Women’s writings on the subject of pregnancy and infant loss paints a far different picture than we might expect. A poem published in Godey’s in 1874 gives voice to a mother’s feelings after experiencing the death of her infant:

Oh, selfish mother-love! To dare,

To grudge God’s angels though aware

That he in mercy call them home—

Their little feet to never roam

In paths of sorrow or of sin,

But safe, in his loving arms within![1]

The sentiments are not far removed from some common contemporary women’s experiences of pregnancy and infant loss in religious communities who lament the loss of a child called back “home,” while simultaneously expressing the “selfishness” of the mother’s desire to

keep her child with her on earth. Anthony Comstock, the historical boogeyman of the reproductive rights movement, echoes a similar sentiment in mourning the neonatal loss of his daughter, writing in his diary of her death a few hours after her birth, “The Lord’s will be done.  Oh for grace to say it and live it!”[2]

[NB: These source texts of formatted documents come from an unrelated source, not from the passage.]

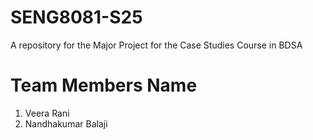 # SENG8081-S25
A repository for the Major Project for the Case Studies Course in BDSA

# Team Members Name
1. Veera Rani
2. Nandhakumar Balaji
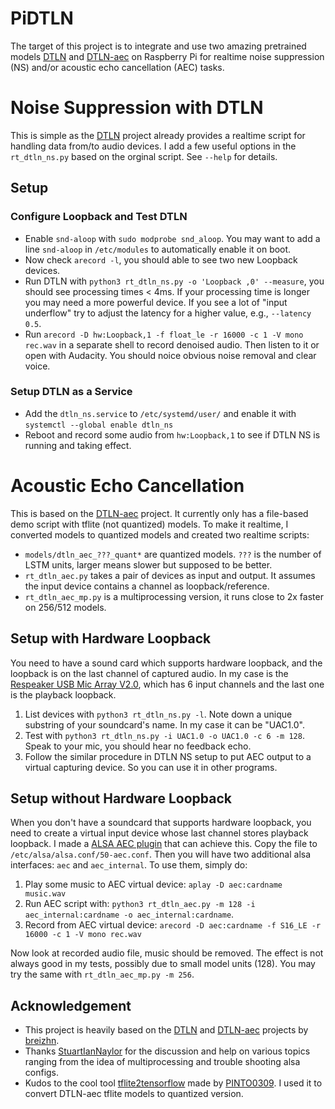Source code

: # PiDTLN

The target of this project is to integrate and use two amazing pretrained models [DTLN](https://github.com/breizhn/DTLN) and [DTLN-aec](https://github.com/breizhn/DTLN-aec) on Raspberry Pi for realtime noise suppression (NS) and/or acoustic echo cancellation (AEC) tasks.


# Noise Suppression with DTLN

This is simple as the [DTLN](https://github.com/breizhn/DTLN) project already provides a realtime script for handling data from/to audio devices.
I add a few useful options in the `rt_dtln_ns.py` based on the orginal script. See `--help` for details.

## Setup

### Configure Loopback and Test DTLN
  * Enable `snd-aloop` with `sudo modprobe snd_aloop`. You may want to add a line `snd-aloop` in `/etc/modules` to automatically enable it on boot.
  * Now check `arecord -l`, you should able to see two new Loopback devices.
  * Run DTLN with `python3 rt_dtln_ns.py -o 'Loopback ,0' --measure`, you should see processing times < 4ms. If your processing time is longer you may need a more powerful device. If you see a lot of "input underflow" try to adjust the latency for a higher value, e.g., `--latency 0.5`.
  * Run `arecord -D hw:Loopback,1 -f float_le -r 16000 -c 1 -V mono rec.wav` in a separate shell to record denoised audio. Then listen to it or open with Audacity. You should noice obvious noise removal and clear voice.

### Setup DTLN as a Service
  * Add the `dtln_ns.service` to `/etc/systemd/user/` and enable it with `systemctl --global enable dtln_ns`
  * Reboot and record some audio from `hw:Loopback,1` to see if DTLN NS is running and taking effect.


# Acoustic Echo Cancellation

This is based on the [DTLN-aec](https://github.com/breizhn/DTLN-aec) project. It currently only has a file-based demo script with tflite (not quantized) models. To make it realtime, I converted models to quantized models and created two realtime scripts:
* `models/dtln_aec_???_quant*` are quantized models. `???` is the number of LSTM units, larger means slower but supposed to be better.
* `rt_dtln_aec.py` takes a pair of devices as input and output. It assumes the input device contains a channel as loopback/reference.
* `rt_dtln_aec_mp.py` is a multiprocessing version, it runs close to 2x faster on 256/512 models.

## Setup with Hardware Loopback

You need to have a sound card which supports hardware loopback, and the loopback is on the last channel of captured audio. In my case is the [Respeaker USB Mic Array V2.0](https://wiki.seeedstudio.com/ReSpeaker_Mic_Array_v2.0/), which has 6 input channels and the last one is the playback loopback.

1. List devices with `python3 rt_dtln_ns.py -l`. Note down a unique substring of your soundcard's name. In my case it can be "UAC1.0".
2. Test with `python3 rt_dtln_ns.py -i UAC1.0 -o UAC1.0 -c 6 -m 128`. Speak to your mic, you should hear no feedback echo.
3. Follow the similar procedure in DTLN NS setup to put AEC output to a virtual capturing device. So you can use it in other programs.

## Setup without Hardware Loopback

When you don't have a soundcard that supports hardware loopback, you need to create a virtual input device whose last channel stores playback loopback. I made a [ALSA AEC plugin](configs/aec_asound.conf) that can achieve this. Copy the file to `/etc/alsa/alsa.conf/50-aec.conf`. Then you will have two additional alsa interfaces: `aec` and `aec_internal`. To use them, simply do:
1. Play some music to AEC virtual device: `aplay -D aec:cardname music.wav`
2. Run AEC script with: `python3 rt_dtln_aec.py -m 128 -i aec_internal:cardname -o aec_internal:cardname`.
3. Record from AEC virtual device: `arecord -D aec:cardname -f S16_LE -r 16000 -c 1 -V mono rec.wav`

Now look at recorded audio file, music should be removed. The effect is not always good in my tests, possibly due to small model units (128). You may try the same with `rt_dtln_aec_mp.py -m 256`. 


## Acknowledgement
* This project is heavily based on the [DTLN](https://github.com/breizhn/DTLN) and [DTLN-aec](https://github.com/breizhn/DTLN-aec) projects by [breizhn](https://github.com/breizhn).
* Thanks [StuartIanNaylor](https://github.com/StuartIanNaylor) for the discussion and help on various topics ranging from the idea of multiprocessing and trouble shooting alsa configs.
* Kudos to the cool tool [tflite2tensorflow](https://github.com/PINTO0309/tflite2tensorflow/) made by [PINTO0309](https://github.com/PINTO0309). I used it to convert DTLN-aec tflite models to quantized version.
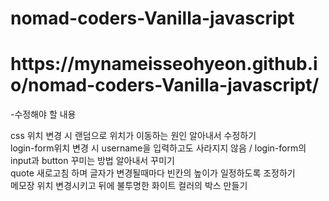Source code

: # nomad-coders-Vanilla-javascript

<h1>https://mynameisseohyeon.github.io/nomad-coders-Vanilla-javascript/</h1>

-수정해야 할 내용 

css 위치 변경 시 랜덤으로 위치가 이동하는 원인 알아내서 수정하기<br>
login-form위치 변경 시 username을 입력하고도 사라지지 않음 / login-form의 input과 button 꾸미는 방법 알아내서 꾸미기<br>
quote 새로고침 하며 글자가 변경될때마다 빈칸의 높이가 일정하도록 조정하기<br>
메모장 위치 변경시키고 뒤에 불투명한 화이트 컬러의 박스 만들기<br>

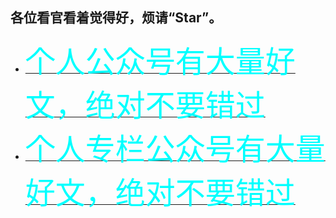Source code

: ## 各位看官看着觉得好，烦请“Star”。
- [<font color=#00ffff size=9>个人公众号有大量好文，绝对不要错过</font> ](https://my.oschina.net/wangen2009/)
- [<font color=#00ffff size=9>个人专栏公众号有大量好文，绝对不要错过</font> ](https://blog.csdn.net/wangen2010/)



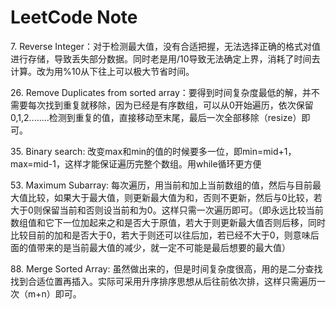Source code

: # LeetCode Note
7\. Reverse Integer：对于检测最大值，没有合适把握，无法选择正确的格式对值进行存储，导致丢失部分数据。同时老是用/10导致无法确定上界，消耗了时间去计算。改为用%10从下往上可以极大节省时间。


26\. Remove Duplicates from sorted array：要得到时间复杂度最低的解，并不需要每次找到重复就移除，因为已经是有序数组，可以从0开始遍历，依次保留0,1,2........检测到重复的值，直接移动至末尾，最后一次全部移除（resize）即可。

35\. Binary search: 改变max和min的值的时候要多一位，即min=mid+1，max=mid-1，这样才能保证遍历完整个数组。用while循环更方便

53\. Maximum Subarray: 每次遍历，用当前和加上当前数组的值，然后与目前最大值比较，如果大于最大值，则更新最大值为和，否则不更新，然后与0比较，若大于0则保留当前和否则设当前和为0。这样只需一次遍历即可。（即永远比较当前数组值和它下一位加起来之和是否大于原值，若大于则更新最大值否则后移，同时比较目前的加和是否大于0，若大于则还可以往后加，若已经不大于0，则意味后面的值带来的是当前最大值的减少，就一定不可能是最后想要的最大值）

88\. Merge Sorted Array: 虽然做出来的，但是时间复杂度很高，用的是二分查找找到合适位置再插入。实际可采用升序排序思想从后往前依次排，这样只需遍历一次（m+n）即可。

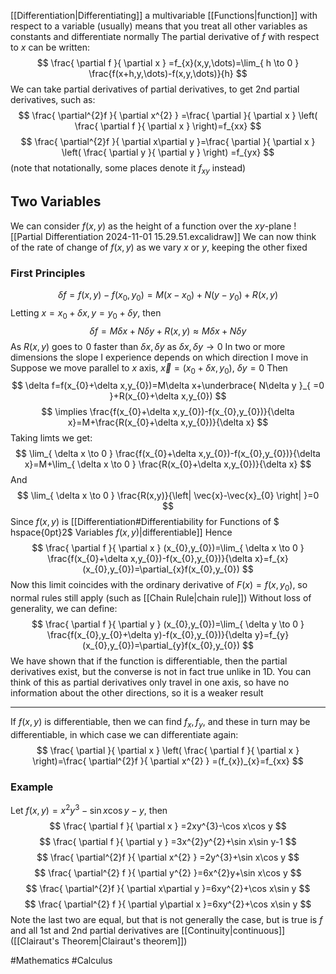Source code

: [[Differentiation|Differentiating]] a multivariable [[Functions|function]] with respect to a variable (usually) means that you treat all other variables as constants and differentiate normally
The partial derivative of $f$ with respect to $x$ can be written:
$$
\frac{ \partial f }{ \partial x } =f_{x}(x,y,\dots)=\lim_{ h \to 0 } \frac{f(x+h,y,\dots)-f(x,y,\dots)}{h}
$$
We can take partial derivatives of partial derivatives, to get 2nd partial derivatives, such as:
$$
\frac{ \partial^{2}f }{ \partial x^{2} } =\frac{ \partial  }{ \partial x } \left( \frac{ \partial f }{ \partial x }  \right)=f_{xx}
$$
$$
 \frac{ \partial^{2}f }{ \partial x\partial y }=\frac{ \partial  }{ \partial x } \left( \frac{ \partial y }{ \partial y }  \right) =f_{yx}
$$
(note that notationally, some places denote it $f_{xy}$ instead)
## Two Variables
We can consider $f(x,y)$ as the height of a function over the $xy$-plane
![[Partial Differentiation 2024-11-01 15.29.51.excalidraw]]
We can now think of the rate of change of $f(x,y)$ as we vary $x$ or $y$, keeping the other fixed
### First Principles
$$
\delta f=f(x,y)-f(x_{0},y_{0})=M(x-x_{0})+N(y-y_{0})+R(x,y)
$$
Letting $x=x_{0}+\delta x,y=y_{0}+\delta y$, then
$$
\delta f=M\delta x+N\delta y+R(x,y)\approx M\delta x+N\delta y
$$
As $R(x,y)$ goes to $\hspace{0pt}0$ faster than $\delta x,\delta y$ as $\delta x,\delta y\to 0$
In two or more dimensions the slope I experience depends on which direction I move in
Suppose we move parallel to $x$ axis, $\vec{x}=(x_{0}+\delta x,y_{0})$, $\delta y=0$
Then
$$
\delta f=f(x_{0}+\delta x,y_{0})=M\delta x+\underbrace{ N\delta y }_{ =0 }+R(x_{0}+\delta x,y_{0})
$$
$$
\implies \frac{f(x_{0}+\delta x,y_{0})-f(x_{0},y_{0})}{\delta x}=M+\frac{R(x_{0}+\delta x,y_{0})}{\delta x}
$$
Taking limts we get:
$$
\lim_{ \delta x \to 0 } \frac{f(x_{0}+\delta x,y_{0})-f(x_{0},y_{0})}{\delta x}=M+\lim_{ \delta x \to 0 } \frac{R(x_{0}+\delta x,y_{0})}{\delta x}
$$
And
$$
\lim_{ \delta x \to 0 } \frac{R(x,y)}{\left| \vec{x}-\vec{x}_{0} \right| }=0
$$
Since $f(x,y)$ is [[Differentiation#Differentiability for Functions of $ hspace{0pt}2$ Variables $f(x,y)$|differentiable]] 
Hence
$$
\frac{ \partial f }{ \partial x } (x_{0},y_{0})=\lim_{ \delta x \to 0 } \frac{f(x_{0}+\delta x,y_{0})-f(x_{0},y_{0})}{\delta x}=f_{x}(x_{0},y_{0})=\partial_{x}f(x_{0},y_{0})
$$
Now this limit coincides with the ordinary derivative of $F(x)=f(x,y_{0})$, so normal rules still apply (such as [[Chain Rule|chain rule]])
Without loss of generality, we can define:
$$
\frac{ \partial f }{ \partial y } (x_{0},y_{0})=\lim_{ \delta y \to 0 } \frac{f(x_{0},y_{0}+\delta y)-f(x_{0},y_{0})}{\delta y}=f_{y}(x_{0},y_{0})=\partial_{y}f(x_{0},y_{0})
$$
We have shown that if the function is differentiable, then the partial derivatives exist, but the converse is not in fact true unlike in 1D. You can think of this as partial derivatives only travel in one axis, so have no information about the other directions, so it is a weaker result
___
If $f(x,y)$ is differentiable, then we can find $f_{x},f_{y}$, and these in turn may be differentiable, in which case we can differentiate again:
$$
\frac{ \partial  }{ \partial x } \left( \frac{ \partial f }{ \partial x }  \right)=\frac{ \partial^{2}f }{ \partial x^{2} } =(f_{x})_{x}=f_{xx}
$$
### Example
Let $f(x,y)=x^{2}y^{3}-\sin x\cos y-y$, then
$$
\frac{ \partial f }{ \partial x } =2xy^{3}-\cos x\cos y
$$
$$
\frac{ \partial f }{ \partial y } =3x^{2}y^{2}+\sin x\sin y-1
$$
$$
\frac{ \partial^{2}f }{ \partial x^{2} } =2y^{3}+\sin x\cos y
$$
$$
 \frac{ \partial^{2} f }{ \partial y^{2} }=6x^{2}y+\sin x\cos y
$$
$$
 \frac{ \partial^{2}f }{ \partial x\partial y }=6xy^{2}+\cos x\sin y
$$
$$
\frac{ \partial^{2} f }{ \partial y\partial x }=6xy^{2}+\cos x\sin y
$$
Note the last two are equal, but that is not generally the case, but is true is $f$ and all 1st and 2nd partial derivatives are [[Continuity|continuous]] ([[Clairaut's Theorem|Clairaut's theorem]])

#Mathematics #Calculus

“The Empty Cradle” 1847. Courtesy of University of South Carolina
“The Empty Cradle” 1847.
University of South Carolina

These expressions of grief aren’t limited to infant loss. Although much of the critical discussion of miscarriage and stillbirth in the nineteenth century focuses on the “silence” or the “hazard” of these losses, evidence from the personal writings of nineteenth-century women indicates that these events were often acknowledged as loss. Furthermore, as Margaret Marsh and Wanda Ronner show in their work on the history of infertility in America, women even mourned their status as infertile, or “barren,” often while experiencing multiple pregnancy losses.[3] The writer and activist Lydia Maria Child, who remained childless throughout her life, wrote a letter to a friend congratulating her on the news of her friend’s pregnancy, but also commented on her own disappointment and grief stemming from her inability to have a child and on the emptiness that she felt as a result: “I never felt so forcibly as within the last year, that to a childless wife, ‘life is almost untenanted.”[4] The Civil War diarist Mary Chestnut was reportedly “despondent” over her pregnancy losses and inability to bear a living child, and wrote, “God help me, no good have I done—to myself or any one else.”[5]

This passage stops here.